The code I am using to run each of the plots is;
s <- ggplot(X876, aes(x=Timepoint, y=value, group=Group)) +
geom_line(aes(color=Group), size=1)+
geom_point(aes(color=Group), size=2.5) +
labs(y="X876") + ylim(0.35, 0.55) +
theme_classic() +
scale_color_manual(values=c("darkmagenta", "deepskyblue4", "dimgrey"))
Using grid.arrange(l, m, n, o, p, q, r, s, nrow=4, nrow=4), creates a graph panel where the y axes names overlap.
I have seen on here about changing the plot margins via,
pl = replicate(3, ggplot(), FALSE)
grid.arrange(grobs = pl)
margin = theme(plot.margin = unit(c(2,2,2,2), "cm"))
grid.arrange(grobs = lapply(pl, "+", margin))
However, I am unsure how this can be applied to increase the vertical height between the plots on the top and bottom rows. For each of the graphs l, m, n, o, p, q, r, s do I need to include
+ theme(plot.margin=unit(c(t,r,b,l),"cm"))
and then run the grid.arrange(l, m, n, o, p, q, r, s, nrow=4, ncol=4)
Please could somebody suggest which values do I need to include for top (t), right(r), bottom (b), left(l) to only increase the distance (by about 3cms) between the top and bottom row? I am trying different values and I'm not getting a decent graph panel yet.
Thank-you
Probably the easiest way is to create your own theme based on the theme_classic theme and then modify the plotting margins (and anything else) the way that you prefer.
theme_new <- theme_classic() +
theme(plot.margin=unit(c(1,0,1,0), "cm")) # t,r,b,l
Then set the theme (will revert back to the default on starting a new R session).
theme_set(theme_new)
The alternative is to use grid.arrange and modify the margins using the grobs as you've already mentioned.

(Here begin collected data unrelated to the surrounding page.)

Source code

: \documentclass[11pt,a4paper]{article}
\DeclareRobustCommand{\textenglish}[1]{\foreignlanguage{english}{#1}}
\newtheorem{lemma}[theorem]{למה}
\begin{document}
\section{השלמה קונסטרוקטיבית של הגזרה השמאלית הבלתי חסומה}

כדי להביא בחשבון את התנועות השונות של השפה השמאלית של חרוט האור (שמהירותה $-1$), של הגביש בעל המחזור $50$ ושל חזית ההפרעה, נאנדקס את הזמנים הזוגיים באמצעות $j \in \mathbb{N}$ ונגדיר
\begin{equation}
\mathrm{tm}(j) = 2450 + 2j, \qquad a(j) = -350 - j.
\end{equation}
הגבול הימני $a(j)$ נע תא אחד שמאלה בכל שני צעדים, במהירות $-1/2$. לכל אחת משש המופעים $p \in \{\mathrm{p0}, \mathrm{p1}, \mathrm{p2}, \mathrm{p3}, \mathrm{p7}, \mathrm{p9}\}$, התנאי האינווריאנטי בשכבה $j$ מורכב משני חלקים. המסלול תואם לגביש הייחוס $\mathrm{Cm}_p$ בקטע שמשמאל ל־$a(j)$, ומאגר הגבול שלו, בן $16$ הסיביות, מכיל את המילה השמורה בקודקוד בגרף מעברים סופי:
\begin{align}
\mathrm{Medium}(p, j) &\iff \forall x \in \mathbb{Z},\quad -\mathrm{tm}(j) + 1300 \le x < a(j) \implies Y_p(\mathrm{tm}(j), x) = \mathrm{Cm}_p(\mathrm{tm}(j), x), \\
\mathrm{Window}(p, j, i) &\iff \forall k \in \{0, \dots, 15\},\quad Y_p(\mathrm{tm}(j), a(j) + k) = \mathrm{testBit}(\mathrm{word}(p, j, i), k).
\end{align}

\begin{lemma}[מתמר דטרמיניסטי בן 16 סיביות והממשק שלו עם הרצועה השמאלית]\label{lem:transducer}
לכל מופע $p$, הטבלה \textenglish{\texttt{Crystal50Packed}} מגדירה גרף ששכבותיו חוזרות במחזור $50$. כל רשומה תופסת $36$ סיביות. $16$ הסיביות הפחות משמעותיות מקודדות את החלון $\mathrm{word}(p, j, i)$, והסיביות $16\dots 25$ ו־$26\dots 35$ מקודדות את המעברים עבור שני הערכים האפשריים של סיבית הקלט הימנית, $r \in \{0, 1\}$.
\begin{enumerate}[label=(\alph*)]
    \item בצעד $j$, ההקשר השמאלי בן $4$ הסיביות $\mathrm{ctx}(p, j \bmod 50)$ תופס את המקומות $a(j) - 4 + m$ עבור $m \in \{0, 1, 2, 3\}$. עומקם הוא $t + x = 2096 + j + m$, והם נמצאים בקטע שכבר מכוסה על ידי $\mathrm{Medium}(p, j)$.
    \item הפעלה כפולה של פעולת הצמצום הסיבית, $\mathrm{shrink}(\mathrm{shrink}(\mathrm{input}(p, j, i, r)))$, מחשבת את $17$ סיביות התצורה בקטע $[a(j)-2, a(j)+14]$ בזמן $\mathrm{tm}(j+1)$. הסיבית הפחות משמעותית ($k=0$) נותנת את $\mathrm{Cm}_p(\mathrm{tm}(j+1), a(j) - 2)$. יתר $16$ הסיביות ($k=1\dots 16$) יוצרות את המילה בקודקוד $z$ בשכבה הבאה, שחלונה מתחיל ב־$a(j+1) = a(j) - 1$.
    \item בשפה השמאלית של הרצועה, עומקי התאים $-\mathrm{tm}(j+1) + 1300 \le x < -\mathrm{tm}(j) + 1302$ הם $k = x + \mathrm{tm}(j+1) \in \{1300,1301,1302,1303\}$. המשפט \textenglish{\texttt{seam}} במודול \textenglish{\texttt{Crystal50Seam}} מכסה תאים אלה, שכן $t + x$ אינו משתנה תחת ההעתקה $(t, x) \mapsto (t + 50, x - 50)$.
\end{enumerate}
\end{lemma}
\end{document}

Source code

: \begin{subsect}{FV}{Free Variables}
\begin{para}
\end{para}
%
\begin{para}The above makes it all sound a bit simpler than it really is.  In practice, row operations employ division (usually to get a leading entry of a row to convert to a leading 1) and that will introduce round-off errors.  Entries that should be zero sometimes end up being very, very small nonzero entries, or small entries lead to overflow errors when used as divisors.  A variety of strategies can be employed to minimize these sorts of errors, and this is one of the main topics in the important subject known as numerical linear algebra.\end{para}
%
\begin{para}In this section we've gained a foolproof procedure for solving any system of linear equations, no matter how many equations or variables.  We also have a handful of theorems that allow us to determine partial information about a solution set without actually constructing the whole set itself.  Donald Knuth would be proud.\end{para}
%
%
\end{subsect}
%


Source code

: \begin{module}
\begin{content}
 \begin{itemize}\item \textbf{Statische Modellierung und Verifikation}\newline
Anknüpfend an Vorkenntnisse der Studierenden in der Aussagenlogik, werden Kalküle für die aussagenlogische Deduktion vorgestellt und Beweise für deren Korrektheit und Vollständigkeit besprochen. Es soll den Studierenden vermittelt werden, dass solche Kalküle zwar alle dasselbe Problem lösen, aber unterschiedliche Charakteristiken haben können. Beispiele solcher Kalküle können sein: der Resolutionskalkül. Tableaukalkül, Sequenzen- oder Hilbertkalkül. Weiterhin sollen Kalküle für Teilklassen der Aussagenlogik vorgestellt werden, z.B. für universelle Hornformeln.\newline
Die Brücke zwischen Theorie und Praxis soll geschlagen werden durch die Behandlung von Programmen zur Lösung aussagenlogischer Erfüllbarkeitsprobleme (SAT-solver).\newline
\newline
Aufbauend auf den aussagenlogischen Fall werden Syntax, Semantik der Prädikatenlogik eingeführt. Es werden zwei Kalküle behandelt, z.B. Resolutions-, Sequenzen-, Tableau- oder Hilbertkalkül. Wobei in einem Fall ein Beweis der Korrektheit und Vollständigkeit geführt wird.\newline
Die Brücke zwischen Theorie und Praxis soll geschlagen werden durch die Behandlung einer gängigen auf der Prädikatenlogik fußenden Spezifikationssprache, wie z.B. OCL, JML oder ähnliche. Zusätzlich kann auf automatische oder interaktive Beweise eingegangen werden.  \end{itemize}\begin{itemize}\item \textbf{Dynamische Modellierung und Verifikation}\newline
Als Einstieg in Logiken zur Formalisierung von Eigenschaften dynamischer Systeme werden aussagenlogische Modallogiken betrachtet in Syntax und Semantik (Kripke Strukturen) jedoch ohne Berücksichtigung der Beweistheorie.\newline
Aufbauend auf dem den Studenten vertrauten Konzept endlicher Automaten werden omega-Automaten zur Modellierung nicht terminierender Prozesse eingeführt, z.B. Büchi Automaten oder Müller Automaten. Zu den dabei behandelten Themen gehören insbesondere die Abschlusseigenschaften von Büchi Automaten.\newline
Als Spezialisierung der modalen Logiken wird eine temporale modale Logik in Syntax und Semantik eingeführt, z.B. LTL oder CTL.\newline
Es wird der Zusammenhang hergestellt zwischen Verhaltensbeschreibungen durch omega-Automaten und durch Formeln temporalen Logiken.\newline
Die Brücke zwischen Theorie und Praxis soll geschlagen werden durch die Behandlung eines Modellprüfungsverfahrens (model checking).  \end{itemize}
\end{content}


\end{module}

Once the panels have been arranged, you can then modify the top and bottom margins (or left and right) by specifying the vp argument of grid.arrange, which allows you to modify the viewport of multiple grobs on a single page. You can specify the height and width using the viewport function from the grid package.
For example, if you have a list of ggplot() grobs called g.list that contain your individual plots (l,m,n,o,p,q,r,s), then the following would reduce the height of the viewport by 90%, which effectively increases the top and bottom margins equally by 5%.
library(grid)
library(gridExtra)
grid.arrange(grobs = g.list, vp=viewport(height=0.9))
Without your data, I can't test it, especially to see if the y-axes labels overlap. And I don't know why you think increasing the top and bottom margins can solve that problem since the y-axes are, by default, on the left-hand side of the graph.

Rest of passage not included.